Oczywiście nosa w nią nie wycieram także dlatego, że to jedna z moich milszych pamiątek z pierwszych podróży nad Sekwanę. Dostałam ją w prezencie, kiedy w latach 80. byłam na kursie językowym w Sevres pod Paryżem. Francuskiego uczyli nas nauczyciele z pasją, z powołaniem, którzy wychodzili z nami na paryskie ulice, do kawiarenek, galerii i kin, a nie bezduszne magnetofony nakazujące bezmyślne powtarzanie często niezrozumiałych formułek. Każda wycieczka do miasta czy na jego obrzeża, np. na sławetny psi i koci cmentarz, musiała być przez nas dokładnie przygotowana merytorycznie. Trzeba było zaproponować trasę, posiedzieć w bibliotece i poszperać w książkach. A nagrodą dla osoby, która najtrafniej wybrała środki lokomocji była chustka z napisami "Metro de Paris" albo "Bus de Paris".

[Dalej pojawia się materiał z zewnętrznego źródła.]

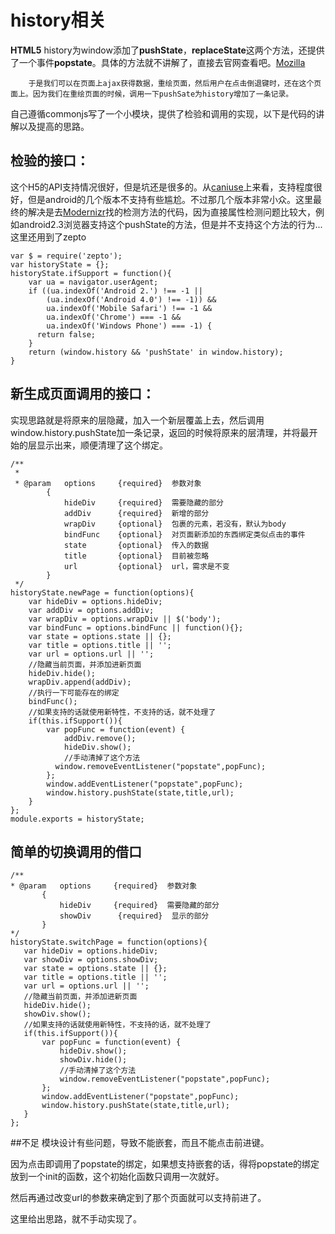 # history相关
**HTML5** history为window添加了**pushState**，**replaceState**这两个方法，还提供了一个事件**popstate**。具体的方法就不讲解了，直接去官网查看吧。[Mozilla](https://developer.mozilla.org/en-US/docs/Web/API/History_API)

		于是我们可以在页面上ajax获得数据，重绘页面，然后用户在点击倒退键时，还在这个页面上。因为我们在重绘页面的时候，调用一下pushSate为history增加了一条记录。
		
自己遵循commonjs写了一个小模块，提供了检验和调用的实现，以下是代码的讲解以及提高的思路。
		
## 检验的接口：
这个H5的API支持情况很好，但是坑还是很多的。从[caniuse](http://caniuse.com/#search=pushstate)上来看，支持程度很好，但是android的几个版本不支持有些尴尬。不过那几个版本非常小众。这里最终的解决是去[Modernizr](https://modernizr.com/)找的检测方法的代码，因为直接属性检测问题比较大，例如android2.3浏览器支持这个pushState的方法，但是并不支持这个方法的行为...这里还用到了zepto
		
```
var $ = require('zepto');
var historyState = {};
historyState.ifSupport = function(){
    var ua = navigator.userAgent;
    if ((ua.indexOf('Android 2.') !== -1 ||
        (ua.indexOf('Android 4.0') !== -1)) &&
        ua.indexOf('Mobile Safari') !== -1 &&
        ua.indexOf('Chrome') === -1 &&
        ua.indexOf('Windows Phone') === -1) {
      return false;
    }
    return (window.history && 'pushState' in window.history);
}

```

## 新生成页面调用的接口：
实现思路就是将原来的层隐藏，加入一个新层覆盖上去，然后调用window.history.pushState加一条记录，返回的时候将原来的层清理，并将最开始的层显示出来，顺便清理了这个绑定。

```
/**
 *
 * @param   options     {required}  参数对象
        {
            hideDiv     {required}  需要隐藏的部分
            addDiv      {required}  新增的部分
            wrapDiv     {optional}  包裹的元素，若没有，默认为body
            bindFunc    {optional}  对页面新添加的东西绑定类似点击的事件
            state       {optional}  传入的数据 
            title       {optional}  目前被忽略
            url         {optional}  url，需求是不变
        }
 */
historyState.newPage = function(options){
    var hideDiv = options.hideDiv;
    var addDiv = options.addDiv;
    var wrapDiv = options.wrapDiv || $('body');
    var bindFunc = options.bindFunc || function(){};
    var state = options.state || {};
    var title = options.title || '';
    var url = options.url || '';
    //隐藏当前页面，并添加进新页面
    hideDiv.hide();
    wrapDiv.append(addDiv);
    //执行一下可能存在的绑定
    bindFunc();
    //如果支持的话就使用新特性，不支持的话，就不处理了
    if(this.ifSupport()){
        var popFunc = function(event) {
            addDiv.remove();
            hideDiv.show(); 
            //手动清掉了这个方法
          window.removeEventListener("popstate",popFunc);                  
        };
        window.addEventListener("popstate",popFunc);
        window.history.pushState(state,title,url); 
    }
};
module.exports = historyState;

```

## 简单的切换调用的借口
 
 ```
/**
 * @param   options     {required}  参数对象
        {
            hideDiv     {required}  需要隐藏的部分
            showDiv      {required}  显示的部分
        }
 */
historyState.switchPage = function(options){
    var hideDiv = options.hideDiv;
    var showDiv = options.showDiv;
    var state = options.state || {};
    var title = options.title || '';
    var url = options.url || '';
    //隐藏当前页面，并添加进新页面
    hideDiv.hide();
    showDiv.show();
    //如果支持的话就使用新特性，不支持的话，就不处理了
    if(this.ifSupport()){
        var popFunc = function(event) {
            hideDiv.show(); 
            showDiv.hide();
            //手动清掉了这个方法
            window.removeEventListener("popstate",popFunc);                  
        };
        window.addEventListener("popstate",popFunc);
        window.history.pushState(state,title,url); 
    }  
};
```

##不足
模块设计有些问题，导致不能嵌套，而且不能点击前进键。

因为点击即调用了popstate的绑定，如果想支持嵌套的话，得将popstate的绑定放到一个init的函数，这个初始化函数只调用一次就好。

然后再通过改变url的参数来确定到了那个页面就可以支持前进了。

这里给出思路，就不手动实现了。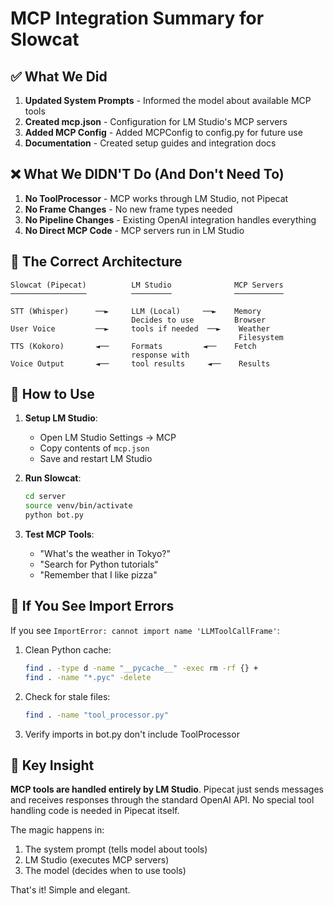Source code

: # MCP Integration Summary for Slowcat

## ✅ What We Did

1. **Updated System Prompts** - Informed the model about available MCP tools
2. **Created mcp.json** - Configuration for LM Studio's MCP servers
3. **Added MCP Config** - Added MCPConfig to config.py for future use
4. **Documentation** - Created setup guides and integration docs

## ❌ What We DIDN'T Do (And Don't Need To)

1. **No ToolProcessor** - MCP works through LM Studio, not Pipecat
2. **No Frame Changes** - No new frame types needed
3. **No Pipeline Changes** - Existing OpenAI integration handles everything
4. **No Direct MCP Code** - MCP servers run in LM Studio

## 🎯 The Correct Architecture

```
Slowcat (Pipecat)          LM Studio              MCP Servers
─────────────────          ─────────              ───────────
                                                   
STT (Whisper)      ──►     LLM (Local)     ──►    Memory
                           Decides to use         Browser
User Voice         ──►     tools if needed  ──►    Weather
                                                   Filesystem
TTS (Kokoro)       ◄──     Formats         ◄──    Fetch
                           response with
Voice Output       ◄──     tool results     ◄──    Results
```

## 🚀 How to Use

1. **Setup LM Studio**:
   - Open LM Studio Settings → MCP
   - Copy contents of `mcp.json`
   - Save and restart LM Studio

2. **Run Slowcat**:
   ```bash
   cd server
   source venv/bin/activate
   python bot.py
   ```

3. **Test MCP Tools**:
   - "What's the weather in Tokyo?"
   - "Search for Python tutorials"
   - "Remember that I like pizza"

## 🔧 If You See Import Errors

If you see `ImportError: cannot import name 'LLMToolCallFrame'`:

1. Clean Python cache:
   ```bash
   find . -type d -name "__pycache__" -exec rm -rf {} +
   find . -name "*.pyc" -delete
   ```

2. Check for stale files:
   ```bash
   find . -name "tool_processor.py"
   ```

3. Verify imports in bot.py don't include ToolProcessor

## 📝 Key Insight

**MCP tools are handled entirely by LM Studio**. Pipecat just sends messages and receives responses through the standard OpenAI API. No special tool handling code is needed in Pipecat itself.

The magic happens in:
1. The system prompt (tells model about tools)
2. LM Studio (executes MCP servers)
3. The model (decides when to use tools)

That's it! Simple and elegant.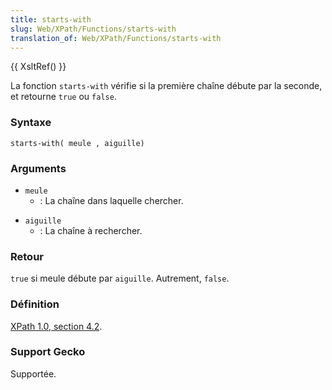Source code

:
 ```yaml
---
title: starts-with
slug: Web/XPath/Functions/starts-with
translation_of: Web/XPath/Functions/starts-with
---
```


{{ XsltRef() }}

La fonction `starts-with` vérifie si la première chaîne débute par la seconde, et retourne `true` ou `false`.

### Syntaxe

```
starts-with( meule , aiguille)
```

### Arguments

- `meule`
  - : La chaîne dans laquelle chercher.

<!---->

- `aiguille`
  - : La chaîne à rechercher.

### Retour

`true` si meule débute par `aiguille`. Autrement, `false`.

### Définition

[XPath 1.0, section 4.2](http://www.w3.org/TR/xpath#function-starts-with).

### Support Gecko

Supportée.

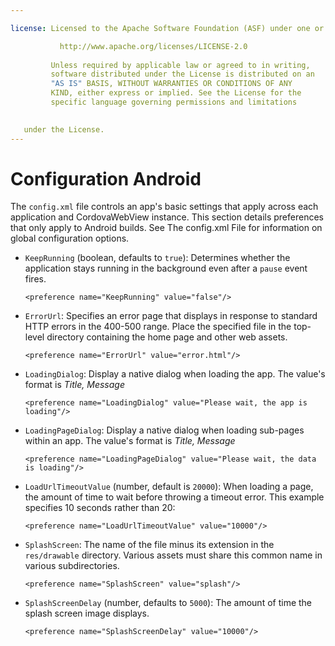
 ```yaml
---

license: Licensed to the Apache Software Foundation (ASF) under one or more contributor license agreements. See the NOTICE file distributed with this work for additional information regarding copyright ownership. The ASF licenses this file to you under the Apache License, Version 2.0 (the "License"); you may not use this file except in compliance with the License. You may obtain a copy of the License at

           http://www.apache.org/licenses/LICENSE-2.0
    
         Unless required by applicable law or agreed to in writing,
         software distributed under the License is distributed on an
         "AS IS" BASIS, WITHOUT WARRANTIES OR CONDITIONS OF ANY
         KIND, either express or implied. See the License for the
         specific language governing permissions and limitations
    

   under the License.
---
```


# Configuration Android

The `config.xml` file controls an app's basic settings that apply across each application and CordovaWebView instance. This section details preferences that only apply to Android builds. See The config.xml File for information on global configuration options.

*   `KeepRunning` (boolean, defaults to `true`): Determines whether the application stays running in the background even after a `pause` event fires.
    
        <preference name="KeepRunning" value="false"/>
        

*   `ErrorUrl`: Specifies an error page that displays in response to standard HTTP errors in the 400-500 range. Place the specified file in the top-level directory containing the home page and other web assets.
    
        <preference name="ErrorUrl" value="error.html"/>
        

*   `LoadingDialog`: Display a native dialog when loading the app. The value's format is *Title, Message*
    
        <preference name="LoadingDialog" value="Please wait, the app is loading"/>
        

*   `LoadingPageDialog`: Display a native dialog when loading sub-pages within an app. The value's format is *Title, Message*
    
        <preference name="LoadingPageDialog" value="Please wait, the data is loading"/>
        

*   `LoadUrlTimeoutValue` (number, default is `20000`): When loading a page, the amount of time to wait before throwing a timeout error. This example specifies 10 seconds rather than 20:
    
        <preference name="LoadUrlTimeoutValue" value="10000"/>
        

*   `SplashScreen`: The name of the file minus its extension in the `res/drawable` directory. Various assets must share this common name in various subdirectories.
    
        <preference name="SplashScreen" value="splash"/>
        

*   `SplashScreenDelay` (number, defaults to `5000`): The amount of time the splash screen image displays.
    
        <preference name="SplashScreenDelay" value="10000"/>
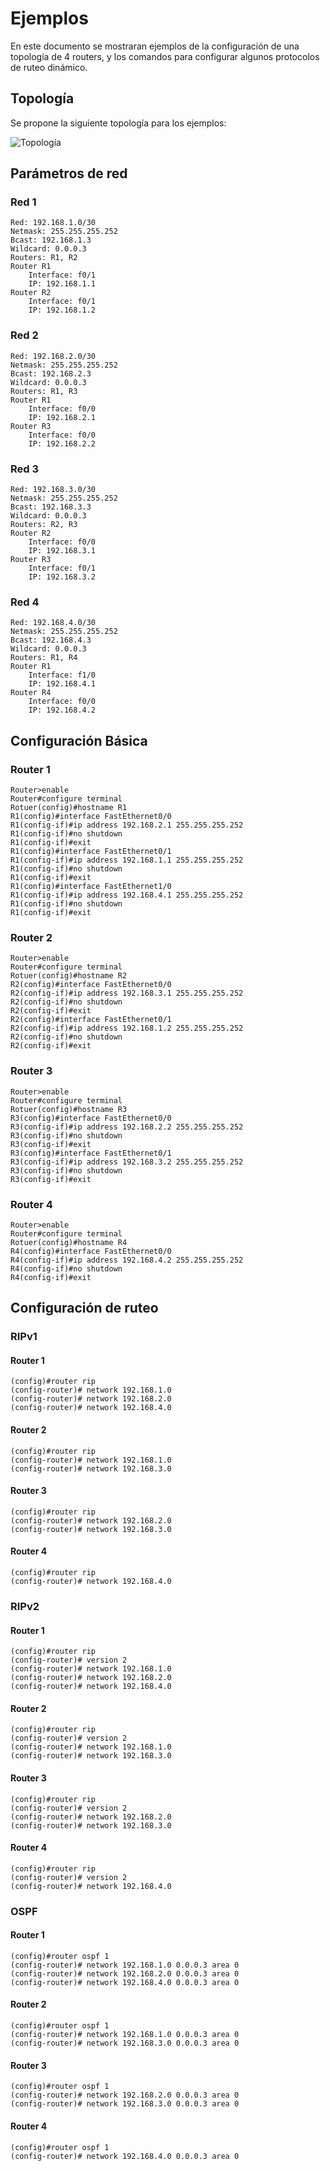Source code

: # Ejemplos

En este documento se mostraran ejemplos de la configuración de una topología de 4 routers, y los comandos para configurar algunos protocolos de ruteo dinámico.

## Topología

Se propone la siguiente topología para los ejemplos:

![Topología](http://i.imgur.com/csA8Mha.png)

##   Parámetros de red

### Red 1
```
Red: 192.168.1.0/30
Netmask: 255.255.255.252
Bcast: 192.168.1.3
Wildcard: 0.0.0.3
Routers: R1, R2
Router R1
    Interface: f0/1
    IP: 192.168.1.1
Router R2
    Interface: f0/1
    IP: 192.168.1.2
```
### Red 2
```
Red: 192.168.2.0/30
Netmask: 255.255.255.252
Bcast: 192.168.2.3
Wildcard: 0.0.0.3
Routers: R1, R3
Router R1
    Interface: f0/0
    IP: 192.168.2.1
Router R3
    Interface: f0/0
    IP: 192.168.2.2
```
### Red 3
```
Red: 192.168.3.0/30
Netmask: 255.255.255.252
Bcast: 192.168.3.3
Wildcard: 0.0.0.3
Routers: R2, R3
Router R2
    Interface: f0/0
    IP: 192.168.3.1
Router R3
    Interface: f0/1
    IP: 192.168.3.2
```
### Red 4
```
Red: 192.168.4.0/30
Netmask: 255.255.255.252
Bcast: 192.168.4.3
Wildcard: 0.0.0.3
Routers: R1, R4
Router R1
    Interface: f1/0
    IP: 192.168.4.1
Router R4
    Interface: f0/0
    IP: 192.168.4.2
```

##   Configuración Básica   ##

### Router 1

```
Router>enable
Router#configure terminal
Rotuer(config)#hostname R1
R1(config)#interface FastEthernet0/0
R1(config-if)#ip address 192.168.2.1 255.255.255.252
R1(config-if)#no shutdown
R1(config-if)#exit
R1(config)#interface FastEthernet0/1
R1(config-if)#ip address 192.168.1.1 255.255.255.252
R1(config-if)#no shutdown
R1(config-if)#exit
R1(config)#interface FastEthernet1/0
R1(config-if)#ip address 192.168.4.1 255.255.255.252
R1(config-if)#no shutdown
R1(config-if)#exit
```

### Router 2

```
Router>enable
Router#configure terminal
Rotuer(config)#hostname R2
R2(config)#interface FastEthernet0/0
R2(config-if)#ip address 192.168.3.1 255.255.255.252
R2(config-if)#no shutdown
R2(config-if)#exit
R2(config)#interface FastEthernet0/1
R2(config-if)#ip address 192.168.1.2 255.255.255.252
R2(config-if)#no shutdown
R2(config-if)#exit
```

### Router 3

```
Router>enable
Router#configure terminal
Rotuer(config)#hostname R3
R3(config)#interface FastEthernet0/0
R3(config-if)#ip address 192.168.2.2 255.255.255.252
R3(config-if)#no shutdown
R3(config-if)#exit
R3(config)#interface FastEthernet0/1
R3(config-if)#ip address 192.168.3.2 255.255.255.252
R3(config-if)#no shutdown
R3(config-if)#exit
```

### Router 4

```
Router>enable
Router#configure terminal
Rotuer(config)#hostname R4
R4(config)#interface FastEthernet0/0
R4(config-if)#ip address 192.168.4.2 255.255.255.252
R4(config-if)#no shutdown
R4(config-if)#exit
```

## Configuración de ruteo

### RIPv1

#### Router 1

```
(config)#router rip
(config-router)# network 192.168.1.0
(config-router)# network 192.168.2.0
(config-router)# network 192.168.4.0
```

#### Router 2 

```
(config)#router rip
(config-router)# network 192.168.1.0
(config-router)# network 192.168.3.0
```

#### Router 3

```
(config)#router rip
(config-router)# network 192.168.2.0
(config-router)# network 192.168.3.0
```

#### Router 4

```
(config)#router rip
(config-router)# network 192.168.4.0
```

### RIPv2

#### Router 1

```
(config)#router rip
(config-router)# version 2
(config-router)# network 192.168.1.0
(config-router)# network 192.168.2.0
(config-router)# network 192.168.4.0
```

#### Router 2

```
(config)#router rip
(config-router)# version 2
(config-router)# network 192.168.1.0
(config-router)# network 192.168.3.0
```

#### Router 3

```
(config)#router rip
(config-router)# version 2
(config-router)# network 192.168.2.0
(config-router)# network 192.168.3.0
```

#### Router 4

```
(config)#router rip
(config-router)# version 2
(config-router)# network 192.168.4.0
```

### OSPF

#### Router 1

```
(config)#router ospf 1
(config-router)# network 192.168.1.0 0.0.0.3 area 0
(config-router)# network 192.168.2.0 0.0.0.3 area 0
(config-router)# network 192.168.4.0 0.0.0.3 area 0
```

#### Router 2

```
(config)#router ospf 1
(config-router)# network 192.168.1.0 0.0.0.3 area 0
(config-router)# network 192.168.3.0 0.0.0.3 area 0
```

#### Router 3

```
(config)#router ospf 1
(config-router)# network 192.168.2.0 0.0.0.3 area 0
(config-router)# network 192.168.3.0 0.0.0.3 area 0
```

#### Router 4

```
(config)#router ospf 1
(config-router)# network 192.168.4.0 0.0.0.3 area 0
```
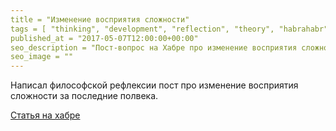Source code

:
 ```yaml
---
title = "Изменение восприятия сложности"
tags = [ "thinking", "development", "reflection", "theory", "habrahabr", "evolution",]
published_at = "2017-05-07T12:00:00+00:00"
seo_description = "Пост-вопрос на Хабре про изменение восприятия сложности за последние полвека."
seo_image = ""
---
```


Написал философской рефлексии пост про изменение восприятия сложности за последние полвека.

[Статья на хабре](https://habrahabr.ru/post/328160/)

Moją "bawełnianą mapkę" zdobią wizerunki wszystkich najważniejszych zabytków miasta, i to zgodnie z miejscem, w którym się znajdują. Więc na północy Opera, Bazylika Sacre Coeur i Łuk Triumfalny, poniżej Katedra Notre Dame de Paris, na samym dole strzelista wieża Eiffela. Mało tego, zaznaczone są kierunki dalekich, podmiejskich stacji, a nawet dwie z istniejących wówczas linii RER, czyli szybkiej kolei podziemnej. Każda linia oznaczona jest innym kolorem, więc od razu wiadomo, gdzie trzeba zrobić tzw. corespondance, czyli przesiadkę. Chusteczka jest miła w dotyku, mieści się w najmniejszej kieszonce i mimo że Paryż znam dosyć dobrze, nigdy nie wybieram się bez niej w podróż. Tym bardziej że była już spiritus movens kilku sympatycznych znajomości - pewna Włoszka koniecznie chciała się dowiedzieć, gdzie taką chusteczkę można kupić, a sympatyczny Irlandczyk proponował mi transakcję wymienną - chustka miała trafić do niego, a ja miałam zostać właścicielką jego ogromnego parasola! Też mi pomysł! Parasoli mam co najmniej kilka, a chusteczka jest jedna i niepowtarzalna.